Additional power was required for these instruments, and these larger satellites consumed 120 watts generated from solar panels. Serendipitously, the Vela satellites were the first devices ever to detect cosmic gamma ray bursts.

==Role in discovering gamma-ray bursts==
On 2 July 1967, at 14:19 UTC, the Vela 4 and Vela 3 satellites detected a flash of gamma radiation unlike any known nuclear weapons signature. Uncertain what had happened but not considering the matter particularly urgent, the team at the Los Alamos Scientific Laboratory, led by Ray Klebesadel, filed the data away for investigation. As additional Vela satellites were launched with better instruments, the Los Alamos team continued to find inexplicable gamma-ray bursts in their data. By analyzing the different arrival times of the bursts as detected by different satellites, the team was able to determine rough estimates for the sky positions of sixteen bursts and definitively rule out a terrestrial or solar origin. Contrary to popular belief, the data was never classified. After thorough analysis, the findings were published in 1973 as an Astrophysical Journal article entitled "Observations of Gamma-Ray Bursts of Cosmic Origin". This alerted the astronomical community to the existence of gamma-ray bursts, now recognised as the most violent events in the universe.

=== Vela 5A and 5B ===
The scintillation X-ray detector (XC) aboard Vela 5A and its twin Vela 5B consisted of two 1 mm thick NaI(Tl) crystals mounted on photomultiplier tubes and covered by a 0.13 mm thick beryllium window. Electronic thresholds provided two energy channels, 3–12 keV and 6–12 keV. In addition to the x-ray Nova announcement indicated above the XC Detector aboard Vela 5A and 5B also discovered and announced the first X-ray burst ever reported. The announcement of this discovery predated the initial announcement of the discovery of gamma-ray bursts by 2 years. In front of each crystal was a slat collimator providing a full width at half maximum (FWHM) aperture of c. 6.1 × 6.1 degrees. The effective detector area was c. 26 cm^{2}. The detectors scanned a great circle every 60 seconds, and covered the whole sky every 56 hours. Sensitivity to celestial sources was severely limited by the high intrinsic detector background, equivalent to about 80% of the signal from the Crab Nebula, one of the brightest sources in the sky at these wavelengths. The Vela 5B satellite X-ray detector remained functional for over ten years.

=== Vela 6A and 6B ===
Like the previous Vela 5 satellites, the Vela 6 nuclear test detection satellites were part of a program run jointly by the Advanced Research Projects of the U.S. Department of Defense and the U.S. Atomic Energy Commission, managed by the U.S. Air Force. The twin spacecraft, Vela 6A and 6B, were launched on 8 April 1970. Data from the Vela 6 satellites were used to look for correlations between gamma-ray bursts and X-ray events. At least two good candidates were found, GB720514 and GB740723. The X-ray detectors failed on Vela 6B on 27 January 1972 and on Vela 6A on 12 March 1972.

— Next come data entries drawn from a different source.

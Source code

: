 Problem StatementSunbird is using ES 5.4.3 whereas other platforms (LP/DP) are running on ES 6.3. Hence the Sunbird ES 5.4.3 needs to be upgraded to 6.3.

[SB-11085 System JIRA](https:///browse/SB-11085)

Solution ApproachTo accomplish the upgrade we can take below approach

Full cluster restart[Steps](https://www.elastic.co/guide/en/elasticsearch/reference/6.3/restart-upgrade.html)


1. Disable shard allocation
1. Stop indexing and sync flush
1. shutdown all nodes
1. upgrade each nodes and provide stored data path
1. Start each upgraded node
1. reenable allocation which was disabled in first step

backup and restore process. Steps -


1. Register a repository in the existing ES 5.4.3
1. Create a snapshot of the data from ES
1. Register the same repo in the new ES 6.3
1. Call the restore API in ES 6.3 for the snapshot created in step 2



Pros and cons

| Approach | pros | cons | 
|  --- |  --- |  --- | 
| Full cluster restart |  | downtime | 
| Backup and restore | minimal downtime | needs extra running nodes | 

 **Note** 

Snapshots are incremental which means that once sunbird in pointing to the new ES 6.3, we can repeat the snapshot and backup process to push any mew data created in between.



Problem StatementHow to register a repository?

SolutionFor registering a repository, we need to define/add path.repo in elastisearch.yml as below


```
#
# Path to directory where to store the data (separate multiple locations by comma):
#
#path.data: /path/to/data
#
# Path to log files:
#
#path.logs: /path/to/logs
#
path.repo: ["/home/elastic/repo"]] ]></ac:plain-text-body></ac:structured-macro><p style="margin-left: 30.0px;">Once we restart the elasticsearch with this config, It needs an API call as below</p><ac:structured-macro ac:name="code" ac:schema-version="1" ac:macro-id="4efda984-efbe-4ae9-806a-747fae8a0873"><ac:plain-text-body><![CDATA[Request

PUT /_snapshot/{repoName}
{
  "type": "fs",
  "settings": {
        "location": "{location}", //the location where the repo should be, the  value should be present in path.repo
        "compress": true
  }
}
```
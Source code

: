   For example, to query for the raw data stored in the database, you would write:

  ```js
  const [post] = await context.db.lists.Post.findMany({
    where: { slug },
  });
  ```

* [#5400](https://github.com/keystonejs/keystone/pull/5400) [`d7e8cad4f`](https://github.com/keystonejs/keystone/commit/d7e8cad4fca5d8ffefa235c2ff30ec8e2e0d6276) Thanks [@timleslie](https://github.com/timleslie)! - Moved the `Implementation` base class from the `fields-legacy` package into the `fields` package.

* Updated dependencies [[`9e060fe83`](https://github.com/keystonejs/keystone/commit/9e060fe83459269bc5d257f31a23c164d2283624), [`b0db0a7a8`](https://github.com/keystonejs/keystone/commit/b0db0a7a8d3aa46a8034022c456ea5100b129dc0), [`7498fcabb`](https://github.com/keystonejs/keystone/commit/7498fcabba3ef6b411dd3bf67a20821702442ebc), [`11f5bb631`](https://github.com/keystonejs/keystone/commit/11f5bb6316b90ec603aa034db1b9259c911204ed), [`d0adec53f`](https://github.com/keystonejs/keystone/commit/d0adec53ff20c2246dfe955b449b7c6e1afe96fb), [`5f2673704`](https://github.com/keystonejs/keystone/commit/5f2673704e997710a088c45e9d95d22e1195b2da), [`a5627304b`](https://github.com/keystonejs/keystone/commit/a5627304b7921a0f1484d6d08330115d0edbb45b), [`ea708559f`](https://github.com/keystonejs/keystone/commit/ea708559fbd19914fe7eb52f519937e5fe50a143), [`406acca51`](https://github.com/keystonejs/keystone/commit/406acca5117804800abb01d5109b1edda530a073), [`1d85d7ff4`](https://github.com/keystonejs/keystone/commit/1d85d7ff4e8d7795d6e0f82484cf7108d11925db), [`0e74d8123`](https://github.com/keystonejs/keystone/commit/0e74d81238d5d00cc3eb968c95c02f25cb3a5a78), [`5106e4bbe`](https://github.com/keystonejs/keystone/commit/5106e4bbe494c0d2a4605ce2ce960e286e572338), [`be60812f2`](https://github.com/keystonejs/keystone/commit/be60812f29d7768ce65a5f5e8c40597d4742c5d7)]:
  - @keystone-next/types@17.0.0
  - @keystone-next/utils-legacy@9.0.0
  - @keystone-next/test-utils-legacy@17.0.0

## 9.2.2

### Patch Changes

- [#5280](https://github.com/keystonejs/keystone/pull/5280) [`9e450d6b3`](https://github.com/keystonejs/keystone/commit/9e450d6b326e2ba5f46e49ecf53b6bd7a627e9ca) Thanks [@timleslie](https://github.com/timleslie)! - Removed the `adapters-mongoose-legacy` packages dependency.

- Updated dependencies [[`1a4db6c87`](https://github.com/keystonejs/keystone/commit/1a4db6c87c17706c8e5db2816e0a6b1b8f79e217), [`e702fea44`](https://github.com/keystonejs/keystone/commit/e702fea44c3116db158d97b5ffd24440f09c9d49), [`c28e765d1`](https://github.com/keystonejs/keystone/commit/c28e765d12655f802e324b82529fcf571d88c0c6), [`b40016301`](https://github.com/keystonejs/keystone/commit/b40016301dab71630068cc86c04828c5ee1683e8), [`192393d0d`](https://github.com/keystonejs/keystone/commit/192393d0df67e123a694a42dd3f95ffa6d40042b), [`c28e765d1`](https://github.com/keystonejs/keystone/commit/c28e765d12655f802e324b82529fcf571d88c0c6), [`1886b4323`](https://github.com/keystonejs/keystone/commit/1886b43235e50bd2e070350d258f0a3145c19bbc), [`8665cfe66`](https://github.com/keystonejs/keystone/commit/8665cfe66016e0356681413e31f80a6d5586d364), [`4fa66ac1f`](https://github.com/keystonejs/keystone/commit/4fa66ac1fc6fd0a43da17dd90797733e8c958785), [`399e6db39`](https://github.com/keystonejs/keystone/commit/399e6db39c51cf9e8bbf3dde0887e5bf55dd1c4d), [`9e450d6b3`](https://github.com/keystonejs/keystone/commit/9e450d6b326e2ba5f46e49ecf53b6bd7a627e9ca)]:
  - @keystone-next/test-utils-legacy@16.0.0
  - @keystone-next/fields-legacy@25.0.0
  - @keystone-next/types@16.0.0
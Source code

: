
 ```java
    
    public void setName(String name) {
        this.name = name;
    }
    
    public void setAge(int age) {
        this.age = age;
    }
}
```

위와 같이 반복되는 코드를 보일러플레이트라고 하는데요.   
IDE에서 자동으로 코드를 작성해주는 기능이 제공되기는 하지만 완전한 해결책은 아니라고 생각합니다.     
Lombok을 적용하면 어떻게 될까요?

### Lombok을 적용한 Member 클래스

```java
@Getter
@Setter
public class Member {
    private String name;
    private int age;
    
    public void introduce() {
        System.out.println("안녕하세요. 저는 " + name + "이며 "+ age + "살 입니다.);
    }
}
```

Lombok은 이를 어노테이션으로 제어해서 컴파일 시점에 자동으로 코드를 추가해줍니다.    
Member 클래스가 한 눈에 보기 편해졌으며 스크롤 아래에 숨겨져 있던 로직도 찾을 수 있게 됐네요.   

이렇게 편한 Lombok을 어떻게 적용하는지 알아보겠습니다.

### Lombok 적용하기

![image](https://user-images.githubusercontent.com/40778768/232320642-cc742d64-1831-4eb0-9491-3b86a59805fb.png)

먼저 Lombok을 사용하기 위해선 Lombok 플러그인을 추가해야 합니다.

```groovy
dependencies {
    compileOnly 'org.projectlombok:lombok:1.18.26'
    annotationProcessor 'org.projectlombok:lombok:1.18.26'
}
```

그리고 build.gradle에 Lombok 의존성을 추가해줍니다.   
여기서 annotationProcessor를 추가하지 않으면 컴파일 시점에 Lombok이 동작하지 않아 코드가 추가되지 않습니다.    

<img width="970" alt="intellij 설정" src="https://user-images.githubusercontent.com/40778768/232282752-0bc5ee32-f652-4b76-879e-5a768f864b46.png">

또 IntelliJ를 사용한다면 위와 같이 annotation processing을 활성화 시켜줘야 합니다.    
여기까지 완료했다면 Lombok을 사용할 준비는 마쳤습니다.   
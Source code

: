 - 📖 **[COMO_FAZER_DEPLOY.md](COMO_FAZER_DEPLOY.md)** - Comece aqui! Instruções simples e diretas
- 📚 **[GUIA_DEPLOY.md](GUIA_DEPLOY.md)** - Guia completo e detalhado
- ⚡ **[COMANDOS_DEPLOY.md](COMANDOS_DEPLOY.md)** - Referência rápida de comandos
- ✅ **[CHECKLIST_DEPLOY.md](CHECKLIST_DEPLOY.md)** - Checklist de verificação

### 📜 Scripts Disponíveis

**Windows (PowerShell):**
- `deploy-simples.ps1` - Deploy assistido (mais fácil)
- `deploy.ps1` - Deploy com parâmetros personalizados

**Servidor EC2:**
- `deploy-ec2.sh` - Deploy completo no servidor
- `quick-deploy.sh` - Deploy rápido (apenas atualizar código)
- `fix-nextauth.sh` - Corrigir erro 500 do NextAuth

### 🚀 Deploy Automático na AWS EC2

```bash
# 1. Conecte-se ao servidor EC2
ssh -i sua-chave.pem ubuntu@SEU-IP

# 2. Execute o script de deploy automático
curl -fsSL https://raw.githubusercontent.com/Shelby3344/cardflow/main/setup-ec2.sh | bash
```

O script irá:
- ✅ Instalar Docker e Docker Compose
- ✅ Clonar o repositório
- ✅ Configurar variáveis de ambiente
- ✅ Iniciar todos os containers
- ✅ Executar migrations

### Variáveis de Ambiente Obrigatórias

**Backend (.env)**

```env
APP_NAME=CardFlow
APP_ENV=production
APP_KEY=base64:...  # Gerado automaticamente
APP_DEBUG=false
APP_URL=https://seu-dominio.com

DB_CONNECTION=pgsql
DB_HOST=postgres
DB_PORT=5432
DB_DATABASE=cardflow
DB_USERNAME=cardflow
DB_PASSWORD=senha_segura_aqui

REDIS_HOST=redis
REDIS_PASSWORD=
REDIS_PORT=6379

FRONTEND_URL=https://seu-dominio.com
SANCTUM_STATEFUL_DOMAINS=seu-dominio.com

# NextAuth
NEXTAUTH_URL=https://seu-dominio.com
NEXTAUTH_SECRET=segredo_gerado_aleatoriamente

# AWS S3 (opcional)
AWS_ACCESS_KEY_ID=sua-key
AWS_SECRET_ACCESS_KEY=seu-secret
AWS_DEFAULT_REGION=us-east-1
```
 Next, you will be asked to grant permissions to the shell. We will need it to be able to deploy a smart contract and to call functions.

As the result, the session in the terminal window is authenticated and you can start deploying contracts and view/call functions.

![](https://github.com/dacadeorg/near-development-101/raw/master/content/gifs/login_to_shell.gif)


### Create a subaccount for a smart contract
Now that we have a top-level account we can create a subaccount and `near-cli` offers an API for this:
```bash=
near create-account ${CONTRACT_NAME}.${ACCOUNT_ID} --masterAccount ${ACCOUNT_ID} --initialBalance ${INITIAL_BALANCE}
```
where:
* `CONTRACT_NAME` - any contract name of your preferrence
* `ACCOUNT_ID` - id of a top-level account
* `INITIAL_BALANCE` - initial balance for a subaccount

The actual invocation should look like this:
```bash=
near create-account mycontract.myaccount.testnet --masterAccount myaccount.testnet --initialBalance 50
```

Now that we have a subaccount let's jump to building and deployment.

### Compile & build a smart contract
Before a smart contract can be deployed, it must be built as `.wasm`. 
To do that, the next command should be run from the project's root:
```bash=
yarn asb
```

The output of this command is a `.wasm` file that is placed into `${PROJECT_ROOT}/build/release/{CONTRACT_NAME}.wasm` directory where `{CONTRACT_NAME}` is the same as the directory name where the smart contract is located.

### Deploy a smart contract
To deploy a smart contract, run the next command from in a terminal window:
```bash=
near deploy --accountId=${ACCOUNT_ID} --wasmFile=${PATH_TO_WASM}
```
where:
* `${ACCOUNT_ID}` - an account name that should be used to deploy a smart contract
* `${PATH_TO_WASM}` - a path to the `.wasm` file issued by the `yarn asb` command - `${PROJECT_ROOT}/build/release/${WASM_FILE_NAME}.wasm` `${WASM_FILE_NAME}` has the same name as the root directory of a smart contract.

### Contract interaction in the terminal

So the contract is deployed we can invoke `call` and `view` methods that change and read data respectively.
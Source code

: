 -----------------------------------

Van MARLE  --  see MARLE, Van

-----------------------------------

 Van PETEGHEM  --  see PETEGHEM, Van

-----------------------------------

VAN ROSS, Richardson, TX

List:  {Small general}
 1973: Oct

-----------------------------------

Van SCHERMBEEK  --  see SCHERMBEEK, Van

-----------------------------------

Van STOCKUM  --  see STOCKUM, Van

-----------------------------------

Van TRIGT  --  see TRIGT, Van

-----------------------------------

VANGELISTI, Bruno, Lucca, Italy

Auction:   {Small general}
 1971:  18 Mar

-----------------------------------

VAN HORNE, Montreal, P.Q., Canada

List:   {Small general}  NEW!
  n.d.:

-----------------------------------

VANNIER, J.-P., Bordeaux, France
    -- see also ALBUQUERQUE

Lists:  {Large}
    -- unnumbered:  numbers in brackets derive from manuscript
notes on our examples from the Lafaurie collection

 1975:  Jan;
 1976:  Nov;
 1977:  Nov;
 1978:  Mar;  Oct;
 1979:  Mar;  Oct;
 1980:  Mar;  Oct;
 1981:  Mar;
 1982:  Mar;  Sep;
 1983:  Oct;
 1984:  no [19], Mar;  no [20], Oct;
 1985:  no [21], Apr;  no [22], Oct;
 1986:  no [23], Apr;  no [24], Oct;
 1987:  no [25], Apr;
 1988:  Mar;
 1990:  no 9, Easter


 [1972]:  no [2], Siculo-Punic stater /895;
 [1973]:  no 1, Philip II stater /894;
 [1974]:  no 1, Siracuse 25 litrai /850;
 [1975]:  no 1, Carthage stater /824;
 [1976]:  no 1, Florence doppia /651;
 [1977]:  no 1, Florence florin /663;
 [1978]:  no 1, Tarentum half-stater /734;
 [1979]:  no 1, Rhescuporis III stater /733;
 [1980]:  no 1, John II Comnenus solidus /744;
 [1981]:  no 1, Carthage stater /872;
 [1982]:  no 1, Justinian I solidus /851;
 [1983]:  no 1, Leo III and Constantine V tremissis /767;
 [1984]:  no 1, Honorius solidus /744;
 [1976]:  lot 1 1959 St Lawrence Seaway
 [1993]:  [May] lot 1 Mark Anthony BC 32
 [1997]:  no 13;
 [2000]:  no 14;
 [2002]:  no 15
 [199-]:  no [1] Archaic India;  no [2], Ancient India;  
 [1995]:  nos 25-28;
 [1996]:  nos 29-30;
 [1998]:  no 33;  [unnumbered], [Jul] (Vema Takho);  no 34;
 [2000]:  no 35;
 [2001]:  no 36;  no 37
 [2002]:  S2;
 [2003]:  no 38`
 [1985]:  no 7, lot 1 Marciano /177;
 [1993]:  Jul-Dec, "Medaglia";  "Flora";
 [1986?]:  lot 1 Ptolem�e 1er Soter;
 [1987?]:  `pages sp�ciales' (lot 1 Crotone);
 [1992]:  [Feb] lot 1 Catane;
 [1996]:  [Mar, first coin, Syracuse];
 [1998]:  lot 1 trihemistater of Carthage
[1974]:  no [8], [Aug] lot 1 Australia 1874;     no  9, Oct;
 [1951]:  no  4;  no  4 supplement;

== Controversial observations ==

Some controversy still surrounds the Vela program. On 22 September 1979 the Vela 5B satellite (also known as Vela 10 and IRON 6911) detected the characteristic double flash of an atmospheric nuclear explosion near the Prince Edward Islands. Still unsatisfactorily explained, this event has become known as the Vela incident. President Jimmy Carter initially deemed the event to be evidence of a joint Israeli and South African nuclear test, though the now-declassified report of a scientific panel he subsequently appointed while seeking reelection concluded that it was probably not the event of a nuclear explosion.
In 2018, a new study confirmed that it is highly likely that it was a nuclear test, conducted by Israel.
An alternative explanation involves a magnetospheric event affecting the instruments.

An earlier incident occurred when an intense solar storm on 4 August 1972 triggered the system to event mode as if an explosion occurred, but this was quickly resolved by personnel monitoring the data in real-time.